I just finished up reading Linear Regression Analysis by George Seber and Alan Lee. I really enjoyed it.

Requisite Background

I came in with some background in theoretical statistics (Keener and van der Vaart), and that really enriched the experience. That said, the first two chapters establish necessary statistical pre-requisites, so it seems like the main prerequisite to understand the book is mathematical maturity (calculus, linear algebra, elementary probability).


The book is fairly “old” (its revised version is from 2003 and judging by the references inside the first edition was probably written in the 80s).
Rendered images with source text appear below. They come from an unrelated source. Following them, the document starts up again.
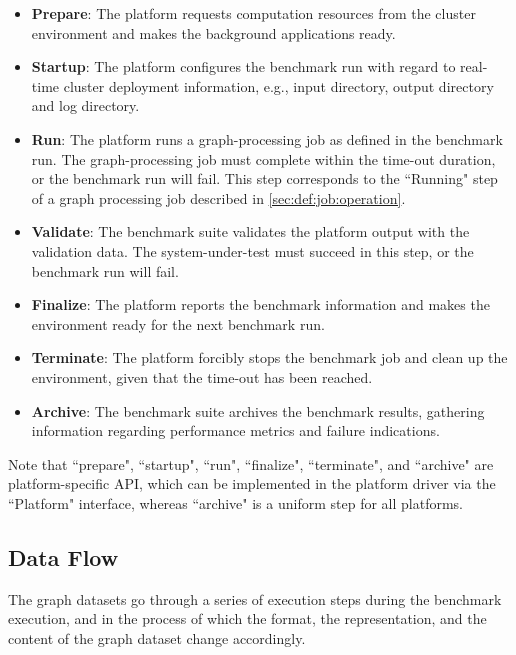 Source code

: \begin{itemize}
    \item \textbf{Prepare}: The platform requests computation resources from the cluster environment and makes the background applications ready.
    
    \item \textbf{Startup}: The platform configures the benchmark run with regard to real-time cluster deployment information, e.g., input directory, output directory and log directory.
    
    \item \textbf{Run}: The platform runs a graph-processing job as defined in the benchmark run. The graph-processing job must complete within the time-out duration, or the benchmark run will fail. This step corresponds to the ``Running" step of a graph processing job described in \ref{sec:def:job:operation}.
    
    \item \textbf{Validate}: The benchmark suite validates the platform output with the validation data. The system-under-test must succeed in this step, or the benchmark run will fail.
    
    \item \textbf{Finalize}: The platform reports the benchmark information and makes the environment ready for the next benchmark run.
    
    \item \textbf{Terminate}: The platform forcibly stops the benchmark job and clean up the environment, given that the time-out has been reached. 
    
    \item \textbf{Archive}: The benchmark suite archives the benchmark results, gathering information regarding performance metrics and failure indications.
\end{itemize}

Note that ``prepare", ``startup", ``run", ``finalize", ``terminate", and ``archive" are platform-specific API, which can be implemented in the platform driver via the ``Platform" interface, whereas ``archive" is a uniform step for all platforms. 


\subsection{Data Flow}
\label{sec:process:execution:data_flow}
The graph datasets go through a series of execution steps during the benchmark execution, and in the process of which the format, the representation, and the content of the graph dataset change accordingly.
Despite its age, which I was initially worried would mean learning stale information, I was happy to have gotten through it for a variety of reasons. As far as the style of the text itself is concerned:

  • The authors had amazing endurance in their derivations and exposition of examples. Where lots of textbooks would say “and then it simplifies to…” Seber and Lee actually fill in the details.
  • There are tons of problems throughout the chapters and solutions to most of them in the back.
  • The authors take computation seriously, with pointers on how to actually compute quantities in practice rather than only manipulating mathematical objects for which a naive translation to code would be ill-conditioned.


Of course, by the end of the book you develop a familiarity with the general linear model for normal noise, which unifies ANOVA, F-tests, t-tests, z-tests, goodness-of-fit, nuisance parameters, etc. all under a single umbrella. The relationship of quadratic forms, projection, and statistical testing in this setting becomes clear, as do the BLUE guarantees. This is what you payed for, after all. Ordinary least squares may be a “classical, low dimensional” setting, but in practice it still appears with great frequency today, so the core value is there.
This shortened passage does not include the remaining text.